Incontri, s’è detto. Tanti. Cosa ti hanno lasciato?
«Il nostro presente è frutto e somma del nostro passato, di ciò che siamo stati, del vissuto e dei grandi incontri fatti. Credo che tutto questo non sia facilmente codificabile, non so cosa e quanto è rimasto in me, ma fuori discussione è che i momenti di vita condivisa, artistica e quotidiana, fanno parte di me e sono dento il mio presente. Sono condizionamenti in positivo, mi hanno migliorato e questo vale, credo e spero, per tutti coloro con cui ho collaborato. Io ormai mi sono riappacificato nella vita, ho eliminato le negatività, non ce l’ho con nessuno e serbo solo bellissimi ricordi».
Chi è il Marok musicista?
«Molti mi definiscono un alchimista, io mi sono pian piano abituato a pensare che ci sia davvero qualcosa di alchemico nel mio rapporto con la musica. È come se fossi un cane solitario e randagio che va in giro anche nei postriboli meno abbaglianti e poi trova un branco giusto, gli piace, ci sta per un po’, poi torna a girovagare sino al prossimo incontro. Questo vale per il Maroccolo musicista e essere umano. Acau è stato un disco solo strumentale ispirato al concetto di profondità. Dopo qualche mese mi mancava la voce e una sera scrissi 14 lettere ad altrettanti artisti invitandoli a collaborare. Tutti e 14 dissero di si: s’è viaggiato in branco per un breve periodo, poi ognuno è tornato a fare le sue cose».
I tre live sardi di Nulla è andato perso sono stati aperti da tre artisti emergenti, Igor Lampis, Andrea Andrillo e Pasquale Demis Posadinu: li hai elogiati e sei in contatto con loro. Quanto è importante dare un chance a chi ci prova?
«Sono cresciuto in un periodo in cui si condivideva tutto. Incontravi musicisti più avanti di te che ti consigliavano, entravi a vederli suonare in studio e nessuno ti sbatteva la porta in faccia, non c’erano segreti da preservare solo scambio esperienza.
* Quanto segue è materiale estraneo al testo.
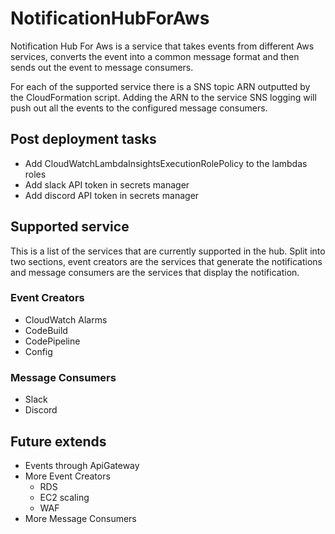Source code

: # NotificationHubForAws

Notification Hub For Aws is a service that takes events from different Aws services, converts the event into a common message format and then sends out the event to message consumers.

For each of the supported service there is a SNS topic ARN outputted by the CloudFormation script. Adding the ARN to the service SNS logging will push out all the events to the configured message consumers.

## Post deployment tasks

* Add CloudWatchLambdaInsightsExecutionRolePolicy to the lambdas roles
* Add slack API token in secrets manager
* Add discord API token in secrets manager

## Supported service

This is a list of the services that are currently supported in the hub. Split into two sections, event creators are the services that generate the notifications and message consumers are the services that display the notification.

### Event Creators
* CloudWatch Alarms
* CodeBuild
* CodePipeline
* Config

### Message Consumers
* Slack
* Discord

## Future extends
* Events through ApiGateway
* More Event Creators
    * RDS
    * EC2 scaling
    * WAF
* More Message Consumers
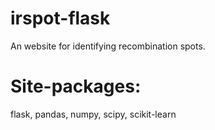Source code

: # irspot-flask
An website for identifying recombination spots.
# Site-packages:
  flask,
  pandas,
  numpy,
  scipy,
  scikit-learn
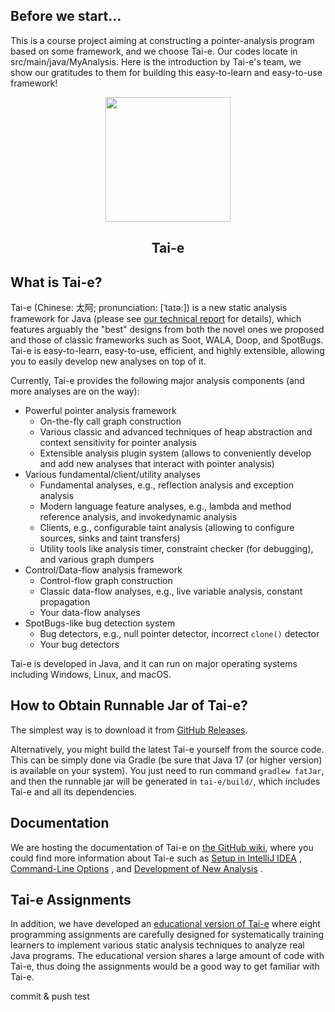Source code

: ## Before we start...
This is a course project aiming at constructing a pointer-analysis program based on some framework, and we choose Tai-e. Our codes locate in src/main/java/MyAnalysis.
Here is the introduction by Tai-e's team, we show our gratitudes to them for building this easy-to-learn and easy-to-use framework!

<div align="center">
  <img src="tai-e-logo.png" height="200">

## Tai-e

</div>

## What is Tai-e?

Tai-e (Chinese: 太阿; pronunciation: [ˈtaɪə:]) is a new static analysis framework for Java (please
see [our technical report](https://arxiv.org/abs/2208.00337) for details), which features arguably
the "best" designs from both the novel ones we proposed and those of classic frameworks such as
Soot, WALA, Doop, and SpotBugs. Tai-e is easy-to-learn, easy-to-use, efficient, and highly
extensible, allowing you to easily develop new analyses on top of it.

Currently, Tai-e provides the following major analysis components (and more analyses are on the
way):

- Powerful pointer analysis framework
    - On-the-fly call graph construction
    - Various classic and advanced techniques of heap abstraction and context sensitivity for
      pointer analysis
    - Extensible analysis plugin system (allows to conveniently develop and add new analyses that
      interact with pointer analysis)
- Various fundamental/client/utility analyses
    - Fundamental analyses, e.g., reflection analysis and exception analysis
    - Modern language feature analyses, e.g., lambda and method reference analysis, and
      invokedynamic analysis
    - Clients, e.g., configurable taint analysis (allowing to configure sources, sinks and taint
      transfers)
    - Utility tools like analysis timer, constraint checker (for debugging), and various graph
      dumpers
- Control/Data-flow analysis framework
    - Control-flow graph construction
    - Classic data-flow analyses, e.g., live variable analysis, constant propagation
    - Your data-flow analyses
- SpotBugs-like bug detection system
    - Bug detectors, e.g., null pointer detector, incorrect `clone()` detector
    - Your bug detectors

Tai-e is developed in Java, and it can run on major operating systems including Windows, Linux, and
macOS.

## How to Obtain Runnable Jar of Tai-e?

The simplest way is to download it
from [GitHub Releases](https://github.com/pascal-lab/Tai-e/releases).

Alternatively, you might build the latest Tai-e yourself from the source code. This can be simply
done via Gradle (be sure that Java 17 (or higher version) is available on your system). You just
need to run command `gradlew fatJar`, and then the runnable jar will be generated in `tai-e/build/`,
which includes Tai-e and all its dependencies.

## Documentation

We are hosting the documentation of Tai-e
on [the GitHub wiki](https://github.com/pascal-lab/Tai-e/wiki), where you could find more
information about Tai-e such
as [Setup in IntelliJ IDEA](https://github.com/pascal-lab/Tai-e/wiki/Setup-Tai%E2%80%90e-in-IntelliJ-IDEA)
, [Command-Line Options](https://github.com/pascal-lab/Tai-e/wiki/How-to-Run-Tai%E2%80%90e%3F-(command%E2%80%90line-options))
,
and [Development of New Analysis](https://github.com/pascal-lab/Tai-e/wiki/How-to-Develop-A-New-Analysis-on-Tai%E2%80%90e%3F)
.

## Tai-e Assignments

In addition, we have developed
an [educational version of Tai-e](http://tai-e.pascal-lab.net/en/intro/overview.html) where eight
programming assignments are carefully designed for systematically training learners to implement
various static analysis techniques to analyze real Java programs. The educational version shares a
large amount of code with Tai-e, thus doing the assignments would be a good way to get familiar with
Tai-e.

commit & push test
Da tempo mi metto in gioco sui social e sul web, senza fake o addetti alla gestione dei miei profili: lo faccio al 100%, passo ore ad ascoltare nuove cose, a scambiare mail, visionare provini e dare consigli se richiesti. Nel caso specifico le tre date in Sardegna hanno avuto un significato importante per me che sull’Isola ho passato i primi anni della mia vita. È come fossi nato lì e lì ho acquisito, fortunatamente, un certo tipo di mentalità e principi. Mi ha fatto piacere avere tre artisti sardi ad aprire i miei concerti, mi sono piaciuti tutti e tre realmente come persone e per i loro progetti pur se abbastanza o apparentemente lontani. Li seguo con affetto, mi piace quel che fanno, ho visto che hanno lavorato anche assieme e io mi sono…messo a disposizione. La cosa pazzesca, ai tempi d’oggi, è che per me questa è l’assoluta normalità».